Although the records contain pictures, only their text should be reproduced, exactly as written.

☆ ☆ ☆

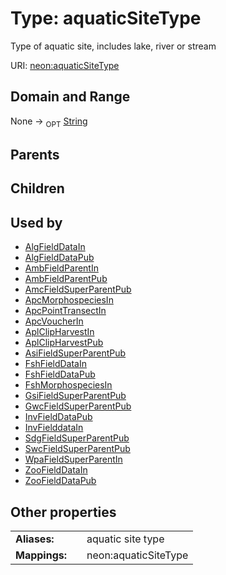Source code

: 
# Type: aquaticSiteType


Type of aquatic site, includes lake, river or stream

URI: [neon:aquaticSiteType](https://data.neonscience.org/aquaticSiteType)


## Domain and Range

None ->  <sub>OPT</sub> [String](types/String.md)

## Parents


## Children


## Used by

 * [AlgFieldDataIn](AlgFieldDataIn.md)
 * [AlgFieldDataPub](AlgFieldDataPub.md)
 * [AmbFieldParentIn](AmbFieldParentIn.md)
 * [AmbFieldParentPub](AmbFieldParentPub.md)
 * [AmcFieldSuperParentPub](AmcFieldSuperParentPub.md)
 * [ApcMorphospeciesIn](ApcMorphospeciesIn.md)
 * [ApcPointTransectIn](ApcPointTransectIn.md)
 * [ApcVoucherIn](ApcVoucherIn.md)
 * [AplClipHarvestIn](AplClipHarvestIn.md)
 * [AplClipHarvestPub](AplClipHarvestPub.md)
 * [AsiFieldSuperParentPub](AsiFieldSuperParentPub.md)
 * [FshFieldDataIn](FshFieldDataIn.md)
 * [FshFieldDataPub](FshFieldDataPub.md)
 * [FshMorphospeciesIn](FshMorphospeciesIn.md)
 * [GsiFieldSuperParentPub](GsiFieldSuperParentPub.md)
 * [GwcFieldSuperParentPub](GwcFieldSuperParentPub.md)
 * [InvFieldDataPub](InvFieldDataPub.md)
 * [InvFielddataIn](InvFielddataIn.md)
 * [SdgFieldSuperParentPub](SdgFieldSuperParentPub.md)
 * [SwcFieldSuperParentPub](SwcFieldSuperParentPub.md)
 * [WpaFieldSuperParentIn](WpaFieldSuperParentIn.md)
 * [ZooFieldDataIn](ZooFieldDataIn.md)
 * [ZooFieldDataPub](ZooFieldDataPub.md)

## Other properties

|  |  |  |
| --- | --- | --- |
| **Aliases:** | | aquatic site type |
| **Mappings:** | | neon:aquaticSiteType |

☆ ☆ ☆

→ Exercise output
Source code

: 
# Type: aquaticSiteType


Type of aquatic site, includes lake, river or stream

URI: [neon:aquaticSiteType](https://data.neonscience.org/aquaticSiteType)


## Domain and Range

None ->  <sub>OPT</sub> [String](types/String.md)

## Parents


## Children


## Used by

 * [AlgFieldDataIn](AlgFieldDataIn.md)
 * [AlgFieldDataPub](AlgFieldDataPub.md)
 * [AmbFieldParentIn](AmbFieldParentIn.md)
 * [AmbFieldParentPub](AmbFieldParentPub.md)
 * [AmcFieldSuperParentPub](AmcFieldSuperParentPub.md)
 * [ApcMorphospeciesIn](ApcMorphospeciesIn.md)
 * [ApcPointTransectIn](ApcPointTransectIn.md)
 * [ApcVoucherIn](ApcVoucherIn.md)
 * [AplClipHarvestIn](AplClipHarvestIn.md)
 * [AplClipHarvestPub](AplClipHarvestPub.md)
 * [AsiFieldSuperParentPub](AsiFieldSuperParentPub.md)
 * [FshFieldDataIn](FshFieldDataIn.md)
 * [FshFieldDataPub](FshFieldDataPub.md)
 * [FshMorphospeciesIn](FshMorphospeciesIn.md)
 * [GsiFieldSuperParentPub](GsiFieldSuperParentPub.md)
 * [GwcFieldSuperParentPub](GwcFieldSuperParentPub.md)
 * [InvFieldDataPub](InvFieldDataPub.md)
 * [InvFielddataIn](InvFielddataIn.md)
 * [SdgFieldSuperParentPub](SdgFieldSuperParentPub.md)
 * [SwcFieldSuperParentPub](SwcFieldSuperParentPub.md)
 * [WpaFieldSuperParentIn](WpaFieldSuperParentIn.md)
 * [ZooFieldDataIn](ZooFieldDataIn.md)
 * [ZooFieldDataPub](ZooFieldDataPub.md)

## Other properties

|  |  |  |
| --- | --- | --- |
| **Aliases:** | | aquatic site type |
| **Mappings:** | | neon:aquaticSiteType |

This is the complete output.